Sunday 6 January 2008

Venezuela – Referendum Defeat Strengthens the Right

In the early morning of Monday December 3 – when President Hugo Chávez conceded the defeat of proposed changes to Venezuela’s constitution – the mood in the capital Caracas depended on whether you were rich or poor. Outside the Miraflores Palace, thousands of red-shirted Chávez supporters “collapsed into stunned silence. Some began to sob.” By contrast, “middle-class areas of Caracas erupted in jubilation. Housewives leaned out of windows banging pots, cavalcades of cars honked horns and couples danced salsa in the streets.”[1] For the first time since the election of Chávez in 1998, the rich in Venezuela had something to celebrate, and the repercussions are still unclear.

The vote itself could not have been closer – 4,504,354 votes against, (50.70%) and 4,379,392, (49.29%) for the proposed changes.
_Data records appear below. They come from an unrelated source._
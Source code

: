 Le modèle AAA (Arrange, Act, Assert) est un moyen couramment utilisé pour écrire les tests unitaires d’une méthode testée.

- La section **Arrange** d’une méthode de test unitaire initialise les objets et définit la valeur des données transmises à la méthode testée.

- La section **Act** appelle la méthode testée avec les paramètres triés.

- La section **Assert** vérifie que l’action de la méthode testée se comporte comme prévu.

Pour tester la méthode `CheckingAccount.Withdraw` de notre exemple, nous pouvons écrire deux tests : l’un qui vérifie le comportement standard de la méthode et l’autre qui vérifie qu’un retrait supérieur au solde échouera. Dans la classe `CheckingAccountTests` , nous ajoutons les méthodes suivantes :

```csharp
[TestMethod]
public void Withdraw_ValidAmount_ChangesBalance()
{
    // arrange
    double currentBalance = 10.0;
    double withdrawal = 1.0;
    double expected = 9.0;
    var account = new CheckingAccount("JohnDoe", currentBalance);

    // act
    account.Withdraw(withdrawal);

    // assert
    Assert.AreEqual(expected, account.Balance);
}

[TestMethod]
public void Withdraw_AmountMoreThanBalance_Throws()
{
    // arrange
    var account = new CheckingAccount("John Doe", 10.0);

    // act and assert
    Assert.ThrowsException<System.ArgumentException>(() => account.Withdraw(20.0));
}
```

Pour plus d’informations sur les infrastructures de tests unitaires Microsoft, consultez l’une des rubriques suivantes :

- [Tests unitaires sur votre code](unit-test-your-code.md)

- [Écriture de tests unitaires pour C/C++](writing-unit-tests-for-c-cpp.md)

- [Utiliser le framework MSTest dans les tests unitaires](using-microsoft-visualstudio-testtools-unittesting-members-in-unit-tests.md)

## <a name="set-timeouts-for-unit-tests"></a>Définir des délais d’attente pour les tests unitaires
Importantly, this result did not represent a sharp increase in the numbers of people opposed to Chávez. The “No” vote was only 100,000 more than the votes against him in the 2006 presidential election. The real story was the decline in those voting with Chávez. The “Yes” vote was 2.8 million fewer than the numbers who voted for Chávez the previous year.[2] In other words, the referendum was defeated – not because of a sharp growth of right-wing forces, but because of a sharp decline of those willing to back the Chávez referendum initiative.

And at one level, it is not a defeat at all. In accepting the decision of the voters, Chávez made it very difficult for his opponents to call him undemocratic. The process itself was remarkable as an exercise in public participation. According to Bernardo Alvarez Herrera, Ambassador of Venezuela to the U.S.: “from August 16 to October 7 – some 9,020 public events were held ... Over 10 million copies of the reforms were distributed to the public, and one poll found that over 77 percent of the Venezuelan people had read them.”[3] Further, the constitution up for amendment, was already an extremely progressive Chávista document – the product of a 1999 popularly elected Constituent Assembly. According to respected Venezuela commentator Maria Paez Victor:

It guarantees the rights of women as well as children; full rights over land, culture, and language to Aboriginal peoples, includes environmental rights, and enshrines public participation. It also guarantees social human rights such as the right to health care, education, work, and food. And thus, it has given the state a role not just as guardian, but also as a promoter of civic and social rights. It is unique in that it recognizes the right of housewives to social benefits, it specifically uses both female and male nouns and pronouns – thereby asserting the active role of women – and it gives constitutional parity to all international human rights treaties signed by Venezuela.[4]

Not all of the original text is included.